Georgism is land value tax, not property tax. That's a completely different thing because it doesn't tax the buildings. But it also creates a weird incentive for developers, and correspondingly a huge perverse incentive for the government.
Because the obvious thing to do when there is LVT is to build multi-unit buildings, even if the surrounding area is low density and couldn't otherwise justify it. Which the government would then have the perverse incentive to suppress because they don't get any more LVT revenue but would have more residents consuming government services. And then you get the government suppressing efficient land use by e.g. mandating single-family zoning and large lots everywhere.
So to make it work you would have to deny the government the authority to impose zoning density restrictions or anything with an equivalent effect.
> I’m sure wealth managers are already devising strategies for reducing taxable wealth based on speculative laws and regulations. This shouldn’t be a reason not to proceed, but instead to put more resources to effective design.
The effective design looks like breaking up large corporations or taxing them directly (e.g. VAT) rather than taxing the holders of their shares.
And notice how the lobbyists frame this: VAT and corporate income tax are structurally similar. In both cases a tax is paid on the company's revenue minus its expenses; the expenses are then revenue to the supplier. The difference is what happens when the supply chain crosses a jurisdictional boundary. For corporate income tax, the tax is paid to the jurisdiction where the corporation reports profits, which it can structure its operations to choose and thereby avoid taxes. For VAT, the tax is paid to the jurisdiction where the corporation's customers are, which multinational corporations can't easily change. Their lobbyists then come up with nonsense arguments claiming that VAT is regressive but corporate income tax isn't, even though for a domestic supply chain they have the same effect and for an international supply chain it's corporate income tax that allows rich corporations owned by billionaires to have a tax advantage over small businesses owned by middle class domestic proprietors.
By contrast, there is no real effective design for a wealth tax because the problems with it are reality problems rather than design problems. People can enter into arbitrarily complicated contracts involving high uncertainty or private information or foreign parties, and regularly do, that the government has no way to accurately value. But as soon as they inaccurately value anything it becomes a tax shelter.
>What percentage of Americans, especially home-owning Americans, have more wealth in the stock market than in their home?
I'd guess about half of those over 50 and under 70. It is all locked in IRA, 401k, and pensions where they can't get at it, but that is where most middle class and upper middle class keep their wealth.

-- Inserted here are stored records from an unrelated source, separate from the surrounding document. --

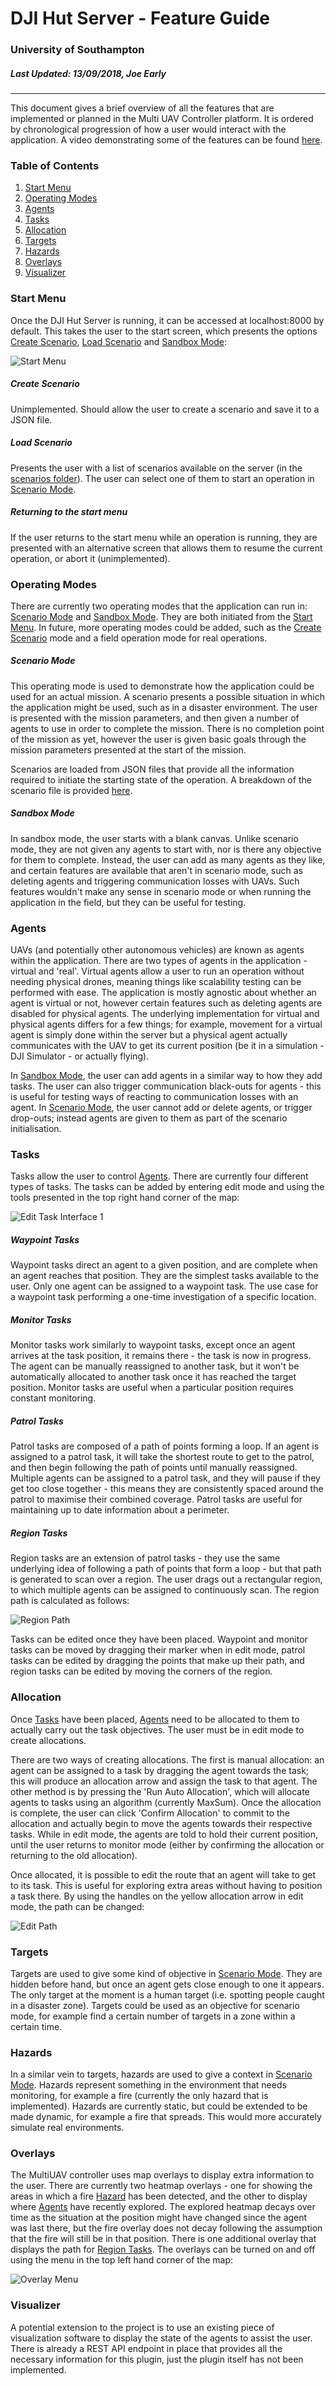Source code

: # DJI Hut Server - Feature Guide
### University of Southampton
##### Last Updated: 13/09/2018, Joe Early
------
This document gives a brief overview of all the features that are implemented or planned in the Multi UAV Controller platform. It is ordered by chronological progression of how a user would interact with the application. A video demonstrating some of the features can be found [here][1].

### Table of Contents

1. [Start Menu](#markdown-header-start-menu)
2. [Operating Modes](#markdown-header-operating-modes)
3. [Agents](#markdown-header-operating-modes)
4. [Tasks](#markdown-header-tasks)
5. [Allocation](#markdown-header-allocation)
6. [Targets](#markdown-header-targets)
7. [Hazards](#markdown-header-hazards)
8. [Overlays](#markdown-header-overlays)
9. [Visualizer](#markdown-header-visualizer)

### Start Menu

Once the DJI Hut Server is running, it can be accessed at localhost:8000 by default. This takes the user to the start screen, which presents the options [Create Scenario](#markdown-header-create-scenario), [Load Scenario](#markdown-header-load-scenario) and [Sandbox Mode](#markdown-header-sandbox-mode):

![Start Menu][start_menu]

##### Create Scenario

Unimplemented. Should allow the user to create a scenario and save it to a JSON file.

##### Load Scenario

Presents the user with a list of scenarios available on the server (in the [scenarios folder][2]). The user can select one of them to start an operation in [Scenario Mode](#markdown-header-scenario-mode).

##### Returning to the start menu

If the user returns to the start menu while an operation is running, they are presented with an alternative screen that allows them to resume the current operation, or abort it (unimplemented).

### Operating Modes

There are currently two operating modes that the application can run in: [Scenario Mode](#markdown-header-scenario-mode) and [Sandbox Mode](#markdown-header-sandbox-mode). They are both initiated from the [Start Menu](#markdown-header-start-menu). In future, more operating modes could be added, such as the [Create Scenario](#markdown-header-create-scenario) mode and a field operation mode for real operations.

##### Scenario Mode

This operating mode is used to demonstrate how the application could be used for an actual mission. A scenario presents a possible situation in which the application might be used, such as in a disaster environment. The user is presented with the mission parameters, and then given a number of agents to use in order to complete the mission. There is no completion point of the mission as yet, however the user is given basic goals through the mission parameters presented at the start of the mission.

Scenarios are loaded from JSON files that provide all the information required to initiate the starting state of the operation. A breakdown of the scenario file is provided [here][3].

##### Sandbox Mode

In sandbox mode, the user starts with a blank canvas. Unlike scenario mode, they are not given any agents to start with, nor is there any objective for them to complete. Instead, the user can add as many agents as they like, and certain features are available that aren't in scenario mode, such as deleting agents and triggering communication losses with UAVs. Such features wouldn't make any sense in scenario mode or when running the application in the field, but they can be useful for testing.

### Agents

UAVs (and potentially other autonomous vehicles) are known as agents within the application. There are two types of agents in the application - virtual and 'real'. Virtual agents allow a user to run an operation without needing physical drones, meaning things like scalability testing can be performed with ease. The application is mostly agnostic about whether an agent is virtual or not, however certain features such as deleting agents are disabled for physical agents. The underlying implementation for virtual and physical agents differs for a few things; for example, movement for a virtual agent is simply done within the server but a physical agent actually communicates with the UAV to get its current position (be it in a simulation - DJI Simulator - or actually flying).

In [Sandbox Mode](#markdown-header-sandbox-mode), the user can add agents in a similar way to how they add tasks. The user can also trigger communication black-outs for agents - this is useful for testing ways of reacting to communication losses with an agent. In [Scenario Mode](#markdown-header-scenario-mode), the user cannot add or delete agents, or trigger drop-outs; instead agents are given to them as part of the scenario initialisation.

### Tasks

Tasks allow the user to control [Agents](#markdown-header-agents). There are currently four different types of tasks. The tasks can be added by entering edit mode and using the tools presented in the top right hand corner of the map:

![Edit Task Interface 1][edit_task_interface_1]

##### Waypoint Tasks
Waypoint tasks direct an agent to a given position, and are complete when an agent reaches that position. They are the simplest tasks available to the user. Only one agent can be assigned to a waypoint task. The use case for a waypoint task performing a one-time investigation of a specific location.
##### Monitor Tasks
Monitor tasks work similarly to waypoint tasks, except once an agent arrives at the task position, it remains there - the task is now in progress. The agent can be manually reassigned to another task, but it won't be automatically allocated to another task once it has reached the target position. Monitor tasks are useful when a particular position requires constant monitoring.
##### Patrol Tasks
Patrol tasks are composed of a path of points forming a loop. If an agent is assigned to a patrol task, it will take the shortest route to get to the patrol, and then begin following the path of points until manually reassigned. Multiple agents can be assigned to a patrol task, and they will pause if they get too close together - this means they are consistently spaced around the patrol to maximise their combined coverage. Patrol tasks are useful for maintaining up to date information about a perimeter.
##### Region Tasks
Region tasks are an extension of patrol tasks - they use the same underlying idea of following a path of points that form a loop - but that path is generated to scan over a region. The user drags out a rectangular region, to which multiple agents can be assigned to continuously scan. The region path is calculated as follows:

![Region Path][region_path]

Tasks can be edited once they have been placed. Waypoint and monitor tasks can be moved by dragging their marker when in edit mode, patrol tasks can be edited by dragging the points that make up their path, and region tasks can be edited by moving the corners of the region.

### Allocation

Once [Tasks](#markdown-header-tasks) have been placed, [Agents](#markdown-header-agents) need to be allocated to them to actually carry out the task objectives. The user must be in edit mode to create allocations.

There are two ways of creating allocations. The first is manual allocation: an agent can be assigned to a task by dragging the agent towards the task; this will produce an allocation arrow and assign the task to that agent. The other method is by pressing the 'Run Auto Allocation', which will allocate agents to tasks using an algorithm (currently MaxSum). Once the allocation is complete, the user can click 'Confirm Allocation' to commit to the allocation and actually begin to move the agents towards their respective tasks. While in edit mode, the agents are told to hold their current position, until the user returns to monitor mode (either by confirming the allocation or returning to the old allocation).

Once allocated, it is possible to edit the route that an agent will take to get to its task. This is useful for exploring extra areas without having to position a task there. By using the handles on the yellow allocation arrow in edit mode, the path can be changed:

![Edit Path][edit_path]

### Targets

Targets are used to give some kind of objective in [Scenario Mode](#markdown-header-scenario-mode). They are hidden before hand, but once an agent gets close enough to one it appears. The only target at the moment is a human target (i.e. spotting people caught in a disaster zone). Targets could be used as an objective for scenario mode, for example find a certain number of targets in a zone within a certain time.

### Hazards

In a similar vein to targets, hazards are used to give a context in [Scenario Mode](#markdown-header-scenario-mode). Hazards represent something in the environment that needs monitoring, for example a fire (currently the only hazard that is implemented). Hazards are currently static, but could be extended to be made dynamic, for example a fire that spreads. This would more accurately simulate real environments.

### Overlays

The MultiUAV controller uses map overlays to display extra information to the user. There are currently two heatmap overlays - one for showing the areas in which a fire [Hazard](#markdown-header-hazards) has been detected, and the other to display where [Agents](#markdown-header-agents) have recently explored. The explored heatmap decays over time as the situation at the position might have changed since the agent was last there, but the fire overlay does not decay following the assumption that the fire will still be in that position. There is one additional overlay that displays the path for [Region Tasks](#markdown-header-region-tasks). The overlays can be turned on and off using the menu in the top left hand corner of the map:

![Overlay Menu][overlay_menu]

### Visualizer

A potential extension to the project is to use an existing piece of visualization software to display the state of the agents to assist the user. There is already a REST API endpoint in place that provides all the necessary information for this plugin, just the plugin itself has not been implemented.

[1]: https://bitbucket.org/dhaminda/hutserver/downloads/MultiUAVControllerVideo.zip
[2]: ../web44101/scenarios
[3]: ./scenario_files.md

[start_menu]: https://bitbucket.org/dhaminda/hutserver/raw/master/docs/img/start_menu.png "Start Menu"
[edit_task_interface_1]: https://bitbucket.org/dhaminda/hutserver/raw/master/docs/img/edit_task_interface_1.png "Edit Task Interface 1"
[region_path]: https://bitbucket.org/dhaminda/hutserver/raw/master/docs/img/region_path.png "Region Path"
[edit_path]: https://bitbucket.org/dhaminda/hutserver/raw/master/docs/img/edit_path.png "Edit Path"
[overlay_menu]: https://bitbucket.org/dhaminda/hutserver/raw/master/docs/img/overlay_menu.png "Overlay Menu"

Half of those under 50 are on track to have the majority of their wealth be in a retirement fund by the time they are 50 as well.
> What percentage of Americans, especially home-owning Americans, have more wealth in the stock market than in their home?
I don’t own a home (and can’t afford to own a home) but I have close to $1M in various retirement accounts. If you’re a first time homebuyer in my area, you need an income of like $150k to afford it and not cut retirement savings to zero.
I’ll be able to retire some day but may never be able to afford a home. It’s an odd situation to be in, nearly a millionaire and only able to afford a meager apartment.